WORK REQUEST: State, as a number alone, how many lines of the data contain the string "mongodb".

Start of SUPPLIED ENTRIES

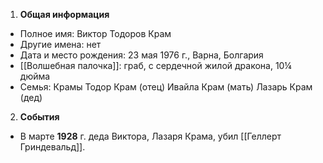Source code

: 1. **Общая информация**
 - Полное имя: Виктор Тодоров Крам
 - Другие имена: нет
 - Дата и место рождения: 23 мая 1976 г., Варна, Болгария
 - [[Волшебная палочка]]: граб, с сердечной жилой дракона, 10¼ дюйма
 - Семья: Крамы
	Тодор Крам (отец)
	Ивайла Крам (мать)
	Лазарь Крам (дед)

2. **События**
 - В марте **1928** г. деда Виктора, Лазаря Крама, убил [[Геллерт Гриндевальд]].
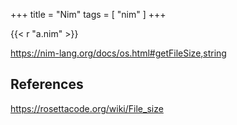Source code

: +++
title = "Nim"
tags = [ "nim" ]
+++

{{< r "a.nim" >}}

<https://nim-lang.org/docs/os.html#getFileSize,string>

## References

<https://rosettacode.org/wiki/File_size>
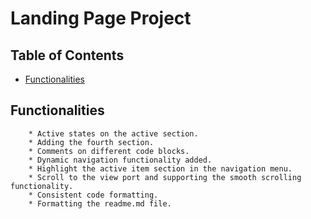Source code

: # Landing Page Project

## Table of Contents

* [Functionalities](#functionalities)

## Functionalities
        * Active states on the active section.                                         
        * Adding the fourth section.                                                 
        * Comments on different code blocks.                                             
        * Dynamic navigation functionality added.                                      
        * Highlight the active item section in the navigation menu.                     
        * Scroll to the view port and supporting the smooth scrolling functionality.     
        * Consistent code formatting.                                                  
        * Formatting the readme.md file.                                               

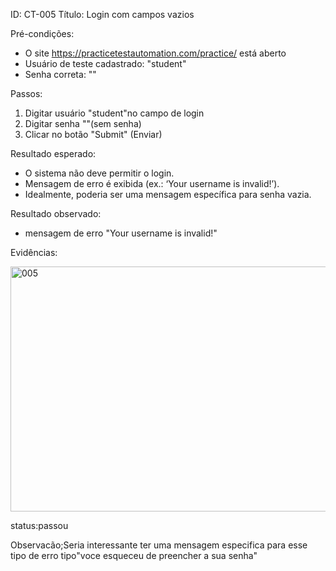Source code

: ID: CT-005 Título: Login com campos vazios

Pré-condições:

- O site https://practicetestautomation.com/practice/ está aberto
- Usuário de teste cadastrado: "student"
- Senha correta: ""

Passos:
1. Digitar usuário "student"no campo de login
2. Digitar senha ""(sem senha)
3. Clicar no botão "Submit" (Enviar)

Resultado esperado:
- O sistema não deve permitir o login.
- Mensagem de erro é exibida (ex.: ‘Your username is invalid!’).
- Idealmente, poderia ser uma mensagem específica para senha vazia.

Resultado observado:
- mensagem de erro "Your username is invalid!"

Evidências:

<img width="793" height="392" alt="005" src="https://github.com/user-attachments/assets/1ae199d3-a9be-4a29-bc46-8e7b23cf68ef" />

status:passou

Observacão;Seria interessante ter uma mensagem especifica para esse tipo de erro tipo"voce esqueceu de preencher a sua senha"
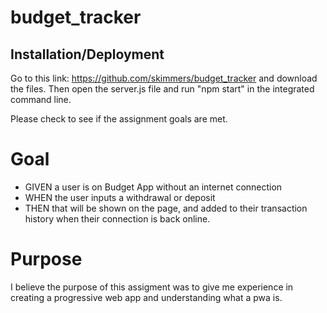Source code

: # budget_tracker

## Installation/Deployment

Go to this link: <https://github.com/skimmers/budget_tracker> and download the files. Then open the server.js file and run "npm start" in the integrated command line. 

Please check to see if the assignment goals are met. 

# Goal

* GIVEN a user is on Budget App without an internet connection
* WHEN the user inputs a withdrawal or deposit
* THEN that will be shown on the page, and added to their transaction history when their connection is back online.


# Purpose

I believe the purpose of this assigment was to give me experience in creating a progressive web app and understanding what a pwa is.
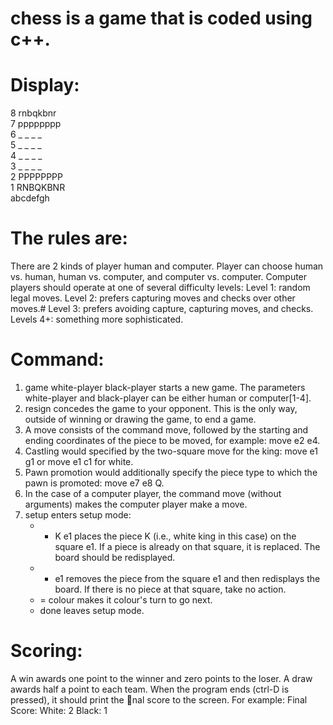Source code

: # chess is a game that is coded using c++. 
# Display:
  8 rnbqkbnr<br />
  7 pppppppp<br />
  6 _ _ _ _<br />
  5 _ _ _ _<br />
  4 _ _ _ _<br />
  3 _ _ _ _<br />
  2 PPPPPPPP<br />
  1 RNBQKBNR<br />
  abcdefgh
# The rules are:
There are 2 kinds of player human and computer. Player can choose human vs. human, human vs. computer, and computer vs. computer.
Computer players should operate at one of several difficulty levels:
  Level 1: random legal moves.
  Level 2: prefers capturing moves and checks over other moves.#
  Level 3: prefers avoiding capture, capturing moves, and checks.
  Levels 4+: something more sophisticated.
# Command:
  1. game white-player black-player starts a new game. The parameters white-player and black-player can be either human or 
  computer[1-4].
  2. resign concedes the game to your opponent. This is the only way, outside of winning or drawing the game, to end a game.
  3. A move consists of the command move, followed by the starting and ending coordinates of the piece to be moved, for
     example: move e2 e4. 
  4. Castling would specified by the two-square move for the king: move e1 g1 or move e1 c1 for white.
  5. Pawn promotion would additionally specify the piece type to which the pawn is promoted: move e7 e8 Q.
  6. In the case of a computer player, the command move (without arguments) makes the computer player make a move.
  7. setup enters setup mode:
     - + K e1 places the piece K (i.e., white king in this case) on the square e1. If a piece is already on that square, it is 
     replaced. The board should be redisplayed.
     - - e1 removes the piece from the square e1 and then redisplays the board. If there is no piece at that square, take no 
     action.
     - = colour makes it colour's turn to go next.
     - done leaves setup mode.
# Scoring:
  A win awards one point to the winner and zero points to the loser. A draw awards half a point to each team. When the program 
  ends (ctrl-D is pressed), it should print the nal score to the screen. 
  For example:
  Final Score:
  White: 2
  Black: 1
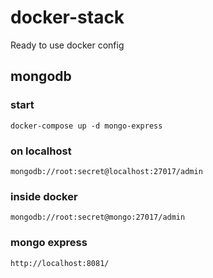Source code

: # docker-stack
Ready to use docker config

## mongodb
### start
`docker-compose up -d mongo-express`
### on localhost
`mongodb://root:secret@localhost:27017/admin`
### inside docker
`mongodb://root:secret@mongo:27017/admin`
### mongo express
`http://localhost:8081/`
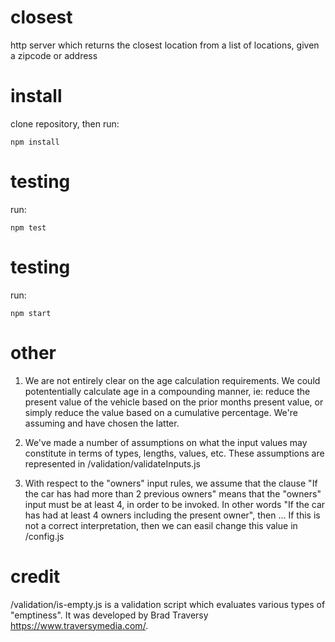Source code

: # closest

http server which returns the closest location from a list of locations, given a zipcode or address

# install

clone repository, then run:

    npm install

# testing

run:

    npm test

# testing

run:

    npm start

# other

1. We are not entirely clear on the age calculation requirements. We could potententially calculate age in a compounding manner, ie: reduce the present value of the vehicle based on the prior months present value, or simply reduce the value based on a cumulative percentage. We're assuming and have chosen the latter.

2. We've made a number of assumptions on what the input values may constitute in terms of types, lengths, values, etc. These assumptions are represented in /validation/validateInputs.js

3. With respect to the "owners" input rules, we assume that the clause "If the car has had more than 2 previous owners" means that the "owners" input must be at least 4, in order to be invoked. In other words "If the car has had at least 4 owners including the present owner", then ... If this is not a correct interpretation, then we can easil change this value in /config.js

# credit

/validation/is-empty.js is a validation script which evaluates various types of "emptiness". It was developed by Brad Traversy https://www.traversymedia.com/.
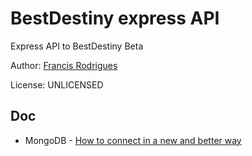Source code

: # BestDestiny express API #

Express API to BestDestiny Beta

Author: [Francis Rodrigues](https://github.com/francis.rod01)

License: UNLICENSED

## Doc ##

- MongoDB - [How to connect in a new and better way](https://mongodb.github.io/node-mongodb-native/driver-articles/mongoclient.html)

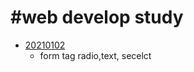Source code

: #web develop study
=================

* [20210102](https://github.com/sxzeu/web/blob/main/20210102.html,"20210102")
  + form tag radio,text, secelct

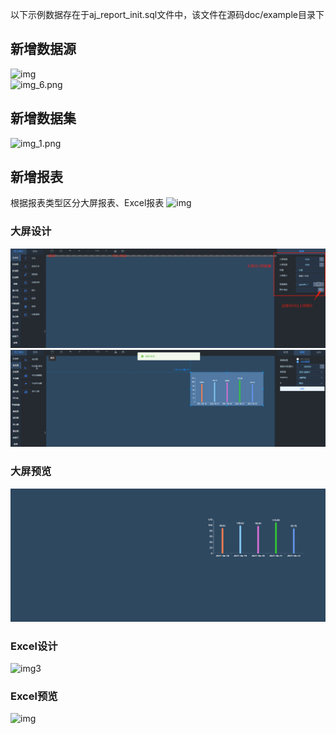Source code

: 以下示例数据存在于aj_report_init.sql文件中，该文件在源码doc/example目录下

## 新增数据源

![img](../picture/quickly/img_14.png) <br>
![img_6.png](../picture/quickly/img_6.png) <br>

## 新增数据集

![img_1.png](../picture/dateset/img_1.png) <br>

## 新增报表

根据报表类型区分大屏报表、Excel报表
![img](../picture/reportmanager/img.png) <br>

### 大屏设计

![img_2.png](../picture/dashboard/img_2.png) <br>
![img1](../picture/quickly/img_1.png) <br>

### 大屏预览

![img15](../picture/quickly/img_15.png) <br>

### Excel设计

![img3](../picture/excel/img_2.png) <br>

### Excel预览

![img](../picture/excel/img_5.png) <br>
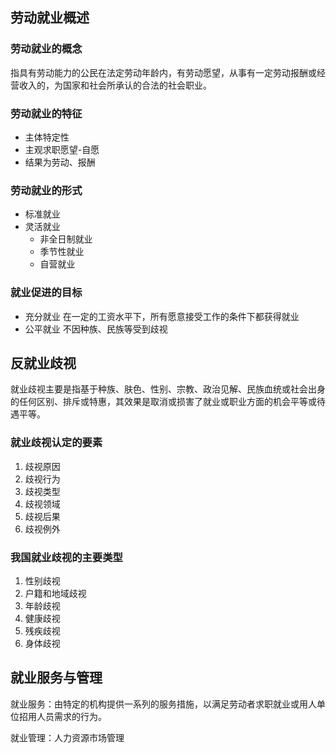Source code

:## 劳动就业概述
### 劳动就业的概念
指具有劳动能力的公民在法定劳动年龄内，有劳动愿望，从事有一定劳动报酬或经营收入的，为国家和社会所承认的合法的社会职业。
### 劳动就业的特征
- 主体特定性
- 主观求职愿望-自愿
- 结果为劳动、报酬
### 劳动就业的形式
- 标准就业
- 灵活就业
	- 非全日制就业
	- 季节性就业
	- 自营就业
### 就业促进的目标
- 充分就业
  在一定的工资水平下，所有愿意接受工作的条件下都获得就业
- 公平就业
  不因种族、民族等受到歧视
## 反就业歧视
就业歧视主要是指基于种族、肤色、性别、宗教、政治见解、民族血统或社会出身的任何区别、排斥或特惠，其效果是取消或损害了就业或职业方面的机会平等或待遇平等。
### 就业歧视认定的要素
1. 歧视原因
2. 歧视行为
3. 歧视类型
4. 歧视领域
5. 歧视后果
6. 歧视例外
### 我国就业歧视的主要类型
1. 性别歧视
2. 户籍和地域歧视
3. 年龄歧视
4. 健康歧视
5. 残疾歧视
6. 身体歧视
## 就业服务与管理
就业服务：由特定的机构提供一系列的服务措施，以满足劳动者求职就业或用人单位招用人员需求的行为。

就业管理：人力资源市场管理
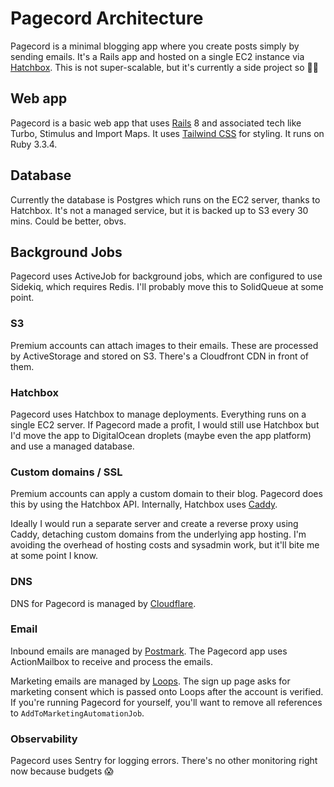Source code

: # Pagecord Architecture

Pagecord is a minimal blogging app where you create posts simply by sending emails. It's a Rails app and hosted on a single EC2 instance via [Hatchbox](https://hatchbox.io). This is not super-scalable, but it's currently a side project so 🤷‍♂️

## Web app

Pagecord is a basic web app that uses [Rails](https://rubyonrails.org) 8 and associated tech like Turbo, Stimulus and Import Maps. It uses [Tailwind CSS](https://tailwindcss.com) for styling. It runs on Ruby 3.3.4.

## Database

Currently the database is Postgres which runs on the EC2 server, thanks to Hatchbox. It's not a managed service, but it is backed up to S3 every 30 mins. Could be better, obvs.

## Background Jobs

Pagecord uses ActiveJob for background jobs, which are configured to use Sidekiq, which requires Redis. I'll probably move this to SolidQueue at some point.

### S3

Premium accounts can attach images to their emails. These are processed by ActiveStorage and stored on S3. There's a Cloudfront CDN in front of them.

### Hatchbox

Pagecord uses Hatchbox to manage deployments. Everything runs on a single EC2 server. If Pagecord made a profit, I would still use Hatchbox but I'd move the app to DigitalOcean droplets (maybe even the app platform) and use a managed database.

### Custom domains / SSL

Premium accounts can apply a custom domain to their blog. Pagecord does this by using the Hatchbox API. Internally, Hatchbox uses [Caddy](https://caddyserver.com/).

Ideally I would run a separate server and create a reverse proxy using Caddy, detaching custom domains from the underlying app hosting. I'm avoiding the overhead of hosting costs and sysadmin work, but it'll bite me at some point I know.

### DNS

DNS for Pagecord is managed by [Cloudflare](https://cloudflare.com).

### Email

Inbound emails are managed by [Postmark](https://postmarkapp.com). The Pagecord app uses ActionMailbox to receive and process the emails.

Marketing emails are managed by [Loops](https://loops.so). The sign up page asks for marketing consent which is passed onto Loops after the account is verified. If you're running Pagecord for yourself, you'll want to remove all references to `AddToMarketingAutomationJob`.

### Observability

Pagecord uses Sentry for logging errors. There's no other monitoring right now because budgets 😱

End of SUPPLIED ENTRIES

EXERCISE RESULT: 4